Content starts

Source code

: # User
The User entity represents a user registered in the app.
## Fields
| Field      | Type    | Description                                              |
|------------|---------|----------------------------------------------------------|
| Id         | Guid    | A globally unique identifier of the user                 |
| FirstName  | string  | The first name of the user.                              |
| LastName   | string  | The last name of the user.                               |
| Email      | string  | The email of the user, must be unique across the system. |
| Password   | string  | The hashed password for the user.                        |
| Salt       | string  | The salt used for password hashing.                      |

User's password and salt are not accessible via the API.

Content ends

## Exercise
Each record above is to be reproduced verbatim.

## Solution to this exercise
Source code

: # User
The User entity represents a user registered in the app.
## Fields
| Field      | Type    | Description                                              |
|------------|---------|----------------------------------------------------------|
| Id         | Guid    | A globally unique identifier of the user                 |
| FirstName  | string  | The first name of the user.                              |
| LastName   | string  | The last name of the user.                               |
| Email      | string  | The email of the user, must be unique across the system. |
| Password   | string  | The hashed password for the user.                        |
| Salt       | string  | The salt used for password hashing.                      |

User's password and salt are not accessible via the API.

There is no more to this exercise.